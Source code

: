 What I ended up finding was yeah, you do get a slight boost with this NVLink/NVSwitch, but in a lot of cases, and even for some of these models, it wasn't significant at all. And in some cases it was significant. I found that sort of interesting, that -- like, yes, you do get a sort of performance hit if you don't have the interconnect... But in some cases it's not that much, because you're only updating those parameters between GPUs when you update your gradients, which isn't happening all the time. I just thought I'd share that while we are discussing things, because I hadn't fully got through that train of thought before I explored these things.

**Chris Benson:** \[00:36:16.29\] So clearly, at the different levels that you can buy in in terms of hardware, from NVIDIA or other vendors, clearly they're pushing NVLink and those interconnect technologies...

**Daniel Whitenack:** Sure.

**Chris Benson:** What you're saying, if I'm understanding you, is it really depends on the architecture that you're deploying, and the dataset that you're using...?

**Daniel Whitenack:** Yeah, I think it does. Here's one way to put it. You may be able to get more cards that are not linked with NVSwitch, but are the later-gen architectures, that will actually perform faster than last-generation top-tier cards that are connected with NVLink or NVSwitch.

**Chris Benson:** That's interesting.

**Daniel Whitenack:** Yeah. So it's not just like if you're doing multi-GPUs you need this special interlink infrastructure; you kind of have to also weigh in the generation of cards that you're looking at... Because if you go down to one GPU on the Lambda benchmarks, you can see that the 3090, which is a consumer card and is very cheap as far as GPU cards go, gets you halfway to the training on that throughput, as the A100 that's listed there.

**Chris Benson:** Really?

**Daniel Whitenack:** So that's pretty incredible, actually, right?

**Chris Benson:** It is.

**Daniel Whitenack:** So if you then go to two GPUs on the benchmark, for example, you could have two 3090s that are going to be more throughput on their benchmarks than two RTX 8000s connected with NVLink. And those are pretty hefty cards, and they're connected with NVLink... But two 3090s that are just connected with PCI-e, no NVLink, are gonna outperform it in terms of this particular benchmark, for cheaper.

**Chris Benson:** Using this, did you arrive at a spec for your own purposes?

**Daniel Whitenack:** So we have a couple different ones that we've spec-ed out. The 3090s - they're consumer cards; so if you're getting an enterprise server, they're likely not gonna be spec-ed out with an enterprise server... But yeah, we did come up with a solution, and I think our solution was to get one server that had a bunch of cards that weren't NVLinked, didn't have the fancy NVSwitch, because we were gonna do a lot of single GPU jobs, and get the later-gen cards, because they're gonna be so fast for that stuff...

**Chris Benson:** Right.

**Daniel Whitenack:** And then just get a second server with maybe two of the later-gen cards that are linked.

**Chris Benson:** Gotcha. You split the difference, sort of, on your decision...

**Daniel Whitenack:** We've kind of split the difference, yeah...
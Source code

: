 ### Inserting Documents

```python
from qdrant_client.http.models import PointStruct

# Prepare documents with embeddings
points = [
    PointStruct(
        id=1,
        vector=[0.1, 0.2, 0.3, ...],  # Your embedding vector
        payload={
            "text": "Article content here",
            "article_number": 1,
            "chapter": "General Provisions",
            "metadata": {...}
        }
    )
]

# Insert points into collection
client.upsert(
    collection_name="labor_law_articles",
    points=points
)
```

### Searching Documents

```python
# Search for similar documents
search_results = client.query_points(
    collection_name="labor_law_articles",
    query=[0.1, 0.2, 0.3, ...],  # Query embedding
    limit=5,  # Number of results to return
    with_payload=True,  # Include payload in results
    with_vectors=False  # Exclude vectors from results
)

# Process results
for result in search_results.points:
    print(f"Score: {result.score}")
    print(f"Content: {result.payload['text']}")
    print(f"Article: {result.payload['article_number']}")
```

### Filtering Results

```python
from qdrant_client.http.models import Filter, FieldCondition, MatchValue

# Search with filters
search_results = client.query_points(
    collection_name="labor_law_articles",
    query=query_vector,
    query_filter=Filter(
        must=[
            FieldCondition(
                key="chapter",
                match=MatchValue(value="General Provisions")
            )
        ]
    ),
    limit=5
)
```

——————————

ACTIVITY: Where a line of the records has the string "payload", return that line.

TASK OUTPUT:
        payload={
    with_payload=True,  # Include payload in results
    print(f"Content: {result.payload['text']}")
    print(f"Article: {result.payload['article_number']}")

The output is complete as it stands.